━━━ Supplied material ━━━

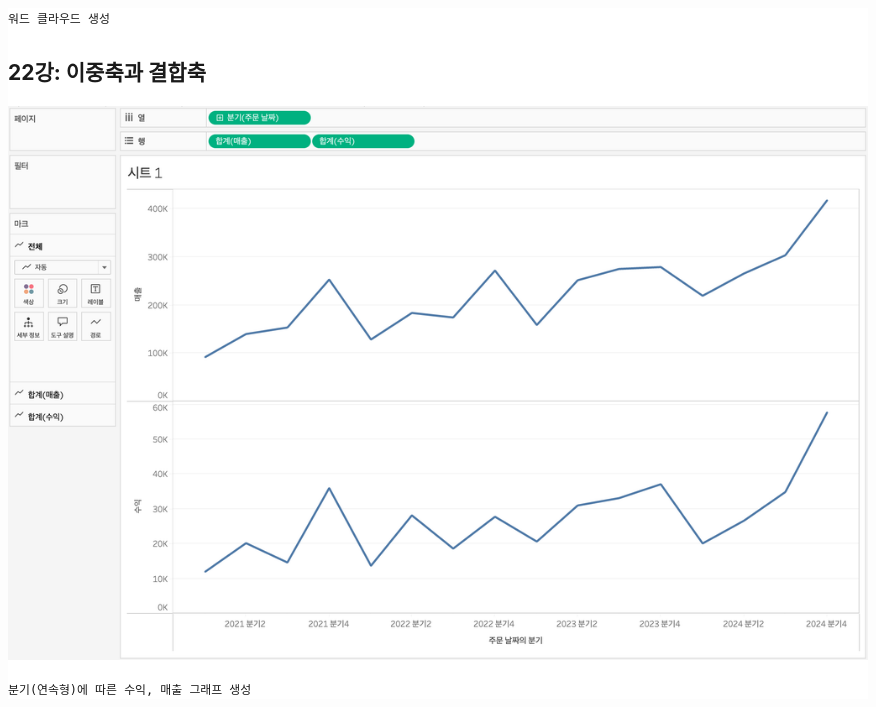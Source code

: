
 ```
워드 클라우드 생성
```

## 22강: 이중축과 결합축

!["3rd_assignment_09"](../3rd_assignment(20~29)/3rd_assignment_image/3rd_assignment_09.png)
```
분기(연속형)에 따른 수익, 매출 그래프 생성
```
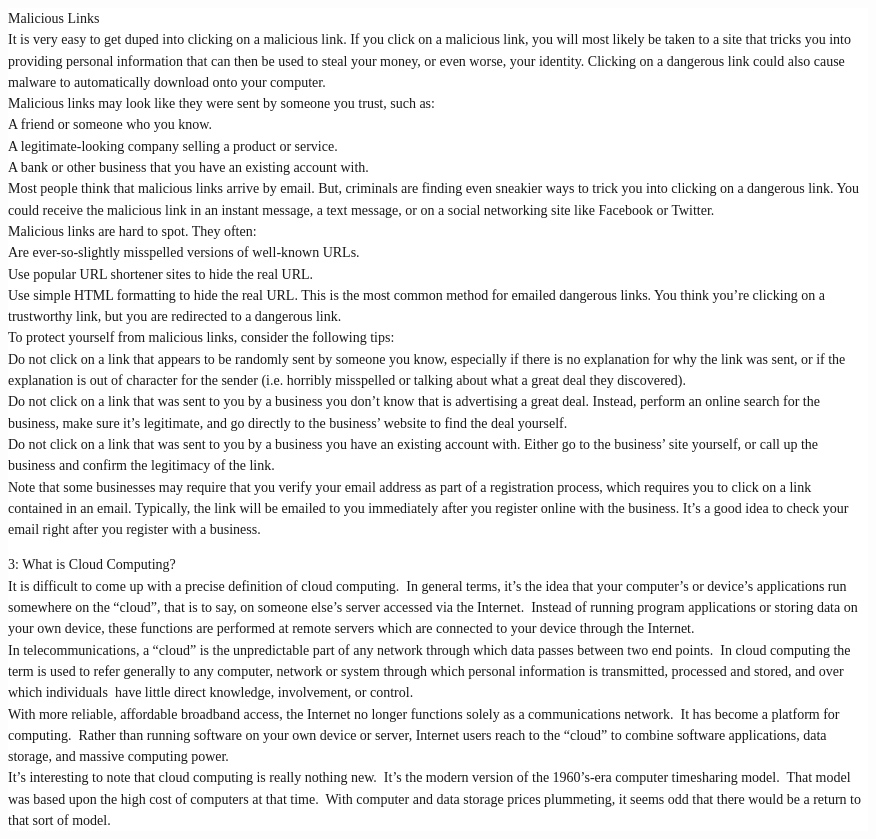 <font face="Verdana">Malicious Links<br />It is very easy to get duped into clicking on a malicious link. If you click on a malicious link, you will most likely be taken to a site that tricks you into providing personal information that can then be used to steal your money, or even worse, your identity. Clicking on a dangerous link could also cause malware to automatically download onto your computer.<br />Malicious links may look like they were sent by someone you trust, such as:<br />A friend or someone who you know.<br />A legitimate-looking company selling a product or service.<br />A bank or other business that you have an existing account with.<br />Most people think that malicious links arrive by email. But, criminals are finding even sneakier ways to trick you into clicking on a dangerous link. You could receive the malicious link in an instant message, a text message, or on a social networking site like Facebook or Twitter.<br />Malicious links are hard to spot. They often:<br />Are ever-so-slightly misspelled versions of well-known URLs.<br />Use popular URL shortener sites to hide the real URL.<br />Use simple HTML formatting to hide the real URL. This is the most common method for emailed dangerous links. You think you’re clicking on a trustworthy link, but you are redirected to a dangerous link.<br />To protect yourself from malicious links, consider the following tips:<br />Do not click on a link that appears to be randomly sent by someone you know, especially if there is no explanation for why the link was sent, or if the explanation is out of character for the sender (i.e. horribly misspelled or talking about what a great deal they discovered).<br />Do not click on a link that was sent to you by a business you don’t know that is advertising a great deal. Instead, perform an online search for the business, make sure it’s legitimate, and go directly to the business’ website to find the deal yourself.<br />Do not click on a link that was sent to you by a business you have an existing account with. Either go to the business’ site yourself, or call up the business and confirm the legitimacy of the link.<br />Note that some businesses may require that you verify your email address as part of a registration process, which requires you to click on a link contained in an email. Typically, the link will be emailed to you immediately after you register online with the business. It’s a good idea to check your email right after you register with a business.</font>

<font face="Verdana">3: What is Cloud Computing?<br />It is difficult to come up with a precise definition of cloud computing.&nbsp; In general terms, it’s the idea that your computer’s or device&#8217;s applications run somewhere on the “cloud”, that is to say, on someone else’s server accessed via the Internet.&nbsp; Instead of running program applications or storing data on your own device, these functions are performed at remote servers which are connected to your device through the Internet.<br />In telecommunications, a “cloud” is the unpredictable part of any network through which data passes between two end points. &nbsp;In cloud computing the term is used to refer generally to any computer, network or system through which personal information is transmitted, processed and stored, and over which individuals &nbsp;have little direct knowledge, involvement, or control.<br />With more reliable, affordable broadband access, the Internet no longer functions solely as a communications network. &nbsp;It has become a platform for computing. &nbsp;Rather than running software on your own device or server, Internet users reach to the “cloud” to combine software applications, data storage, and massive computing power.&nbsp;<br />It’s interesting to note that cloud computing is really nothing new.&nbsp; It&#8217;s the modern version of the 1960’s-era computer timesharing model.&nbsp; That model was based upon the high cost of computers at that time.&nbsp; With computer and data storage prices plummeting, it seems odd that there would be a return to that sort of model.</font>

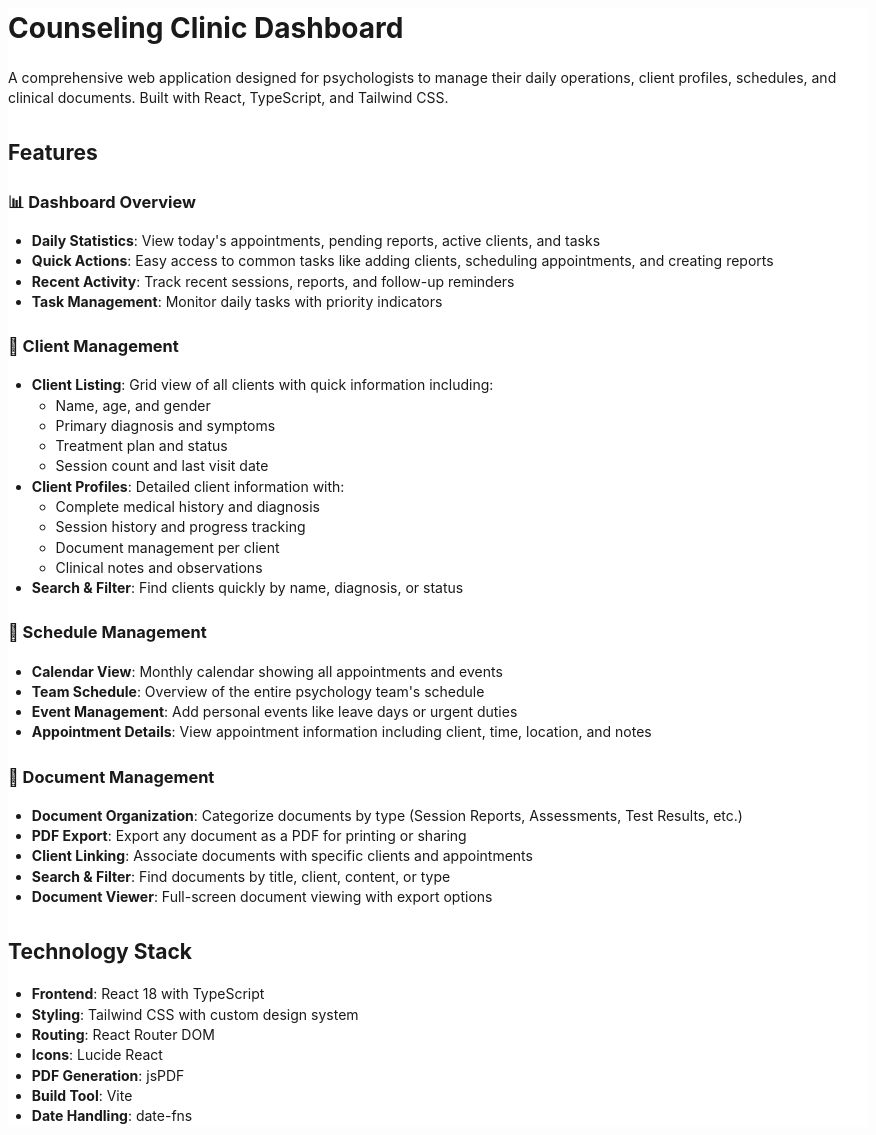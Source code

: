 # Counseling Clinic Dashboard

A comprehensive web application designed for psychologists to manage their daily operations, client profiles, schedules, and clinical documents. Built with React, TypeScript, and Tailwind CSS.

## Features

### 📊 Dashboard Overview
- **Daily Statistics**: View today's appointments, pending reports, active clients, and tasks
- **Quick Actions**: Easy access to common tasks like adding clients, scheduling appointments, and creating reports
- **Recent Activity**: Track recent sessions, reports, and follow-up reminders
- **Task Management**: Monitor daily tasks with priority indicators

### 👥 Client Management
- **Client Listing**: Grid view of all clients with quick information including:
  - Name, age, and gender
  - Primary diagnosis and symptoms
  - Treatment plan and status
  - Session count and last visit date
- **Client Profiles**: Detailed client information with:
  - Complete medical history and diagnosis
  - Session history and progress tracking
  - Document management per client
  - Clinical notes and observations
- **Search & Filter**: Find clients quickly by name, diagnosis, or status

### 📅 Schedule Management
- **Calendar View**: Monthly calendar showing all appointments and events
- **Team Schedule**: Overview of the entire psychology team's schedule
- **Event Management**: Add personal events like leave days or urgent duties
- **Appointment Details**: View appointment information including client, time, location, and notes

### 📄 Document Management
- **Document Organization**: Categorize documents by type (Session Reports, Assessments, Test Results, etc.)
- **PDF Export**: Export any document as a PDF for printing or sharing
- **Client Linking**: Associate documents with specific clients and appointments
- **Search & Filter**: Find documents by title, client, content, or type
- **Document Viewer**: Full-screen document viewing with export options

## Technology Stack

- **Frontend**: React 18 with TypeScript
- **Styling**: Tailwind CSS with custom design system
- **Routing**: React Router DOM
- **Icons**: Lucide React
- **PDF Generation**: jsPDF
- **Build Tool**: Vite
- **Date Handling**: date-fns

━━━

- [Exercise]:
Say the number of lines in the records above that include the string "time", and no more.

- [Response to the task]:
2